- [Work task]:
List each line of the data that holds the word "from".

Segment Start: Provided data

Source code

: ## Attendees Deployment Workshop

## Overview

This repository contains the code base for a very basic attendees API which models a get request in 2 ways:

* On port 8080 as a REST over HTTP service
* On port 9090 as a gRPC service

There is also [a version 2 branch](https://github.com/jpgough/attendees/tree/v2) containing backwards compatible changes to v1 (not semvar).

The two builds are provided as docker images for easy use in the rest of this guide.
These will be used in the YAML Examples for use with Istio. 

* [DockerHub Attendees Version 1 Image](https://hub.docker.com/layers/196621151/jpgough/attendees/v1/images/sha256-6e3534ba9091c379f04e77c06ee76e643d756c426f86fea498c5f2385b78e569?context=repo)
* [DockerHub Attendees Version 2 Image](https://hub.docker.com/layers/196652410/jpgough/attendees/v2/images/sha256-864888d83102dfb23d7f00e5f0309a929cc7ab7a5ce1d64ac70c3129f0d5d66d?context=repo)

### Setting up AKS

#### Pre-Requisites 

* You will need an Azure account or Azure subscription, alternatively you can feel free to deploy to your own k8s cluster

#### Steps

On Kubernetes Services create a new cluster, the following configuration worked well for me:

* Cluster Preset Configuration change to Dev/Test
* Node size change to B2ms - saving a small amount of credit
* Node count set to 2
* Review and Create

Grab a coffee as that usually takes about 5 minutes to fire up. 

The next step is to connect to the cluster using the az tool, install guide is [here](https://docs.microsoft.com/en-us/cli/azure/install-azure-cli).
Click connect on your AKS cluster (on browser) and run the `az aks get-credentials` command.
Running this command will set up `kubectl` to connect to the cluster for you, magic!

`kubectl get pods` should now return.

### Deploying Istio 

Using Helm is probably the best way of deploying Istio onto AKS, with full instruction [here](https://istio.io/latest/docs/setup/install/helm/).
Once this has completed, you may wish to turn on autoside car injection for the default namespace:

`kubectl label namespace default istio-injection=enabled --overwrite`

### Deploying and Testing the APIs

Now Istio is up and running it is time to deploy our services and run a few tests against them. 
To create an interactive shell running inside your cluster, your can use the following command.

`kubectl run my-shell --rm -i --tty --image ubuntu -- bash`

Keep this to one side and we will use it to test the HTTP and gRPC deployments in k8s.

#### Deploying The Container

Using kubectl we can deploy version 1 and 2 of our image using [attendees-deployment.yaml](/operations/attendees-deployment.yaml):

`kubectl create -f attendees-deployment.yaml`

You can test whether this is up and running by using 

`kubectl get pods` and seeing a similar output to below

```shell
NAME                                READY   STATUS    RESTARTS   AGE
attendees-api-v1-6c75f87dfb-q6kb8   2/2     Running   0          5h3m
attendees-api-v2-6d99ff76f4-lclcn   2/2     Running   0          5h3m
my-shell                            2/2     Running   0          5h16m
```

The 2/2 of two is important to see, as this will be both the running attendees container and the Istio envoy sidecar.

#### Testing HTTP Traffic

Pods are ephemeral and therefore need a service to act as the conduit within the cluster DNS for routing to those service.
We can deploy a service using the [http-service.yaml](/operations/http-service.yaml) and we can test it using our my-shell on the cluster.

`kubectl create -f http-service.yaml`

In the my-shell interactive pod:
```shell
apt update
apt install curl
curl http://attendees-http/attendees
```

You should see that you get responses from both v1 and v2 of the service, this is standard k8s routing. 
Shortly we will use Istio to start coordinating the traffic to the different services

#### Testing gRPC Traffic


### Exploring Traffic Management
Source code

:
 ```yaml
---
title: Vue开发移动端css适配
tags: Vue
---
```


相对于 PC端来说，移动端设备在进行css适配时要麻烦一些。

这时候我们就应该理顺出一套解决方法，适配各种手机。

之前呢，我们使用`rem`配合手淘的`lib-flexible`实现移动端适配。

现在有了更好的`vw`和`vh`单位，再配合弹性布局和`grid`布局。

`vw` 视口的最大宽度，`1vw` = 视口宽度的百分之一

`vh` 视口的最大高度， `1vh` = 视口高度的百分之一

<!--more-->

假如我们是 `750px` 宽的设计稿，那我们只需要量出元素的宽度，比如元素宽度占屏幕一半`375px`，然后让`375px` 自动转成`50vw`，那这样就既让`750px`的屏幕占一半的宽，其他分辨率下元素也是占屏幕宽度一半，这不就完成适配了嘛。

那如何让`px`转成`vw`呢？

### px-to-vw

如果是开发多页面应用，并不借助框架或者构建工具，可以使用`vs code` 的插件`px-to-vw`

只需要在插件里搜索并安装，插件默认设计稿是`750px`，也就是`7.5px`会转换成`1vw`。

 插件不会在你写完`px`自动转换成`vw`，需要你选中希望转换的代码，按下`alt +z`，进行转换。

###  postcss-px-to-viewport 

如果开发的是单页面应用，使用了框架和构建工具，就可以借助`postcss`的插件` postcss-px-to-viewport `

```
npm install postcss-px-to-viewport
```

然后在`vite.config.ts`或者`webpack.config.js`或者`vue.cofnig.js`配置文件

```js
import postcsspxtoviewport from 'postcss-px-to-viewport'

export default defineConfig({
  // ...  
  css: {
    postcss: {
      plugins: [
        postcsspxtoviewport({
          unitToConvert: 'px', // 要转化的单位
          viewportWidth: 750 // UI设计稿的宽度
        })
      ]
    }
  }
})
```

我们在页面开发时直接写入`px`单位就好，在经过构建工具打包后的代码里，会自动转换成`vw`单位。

Segment End: Provided data

- [Final answer]:
You should see that you get responses from both v1 and v2 of the service, this is standard k8s routing. 
import postcsspxtoviewport from 'postcss-px-to-viewport'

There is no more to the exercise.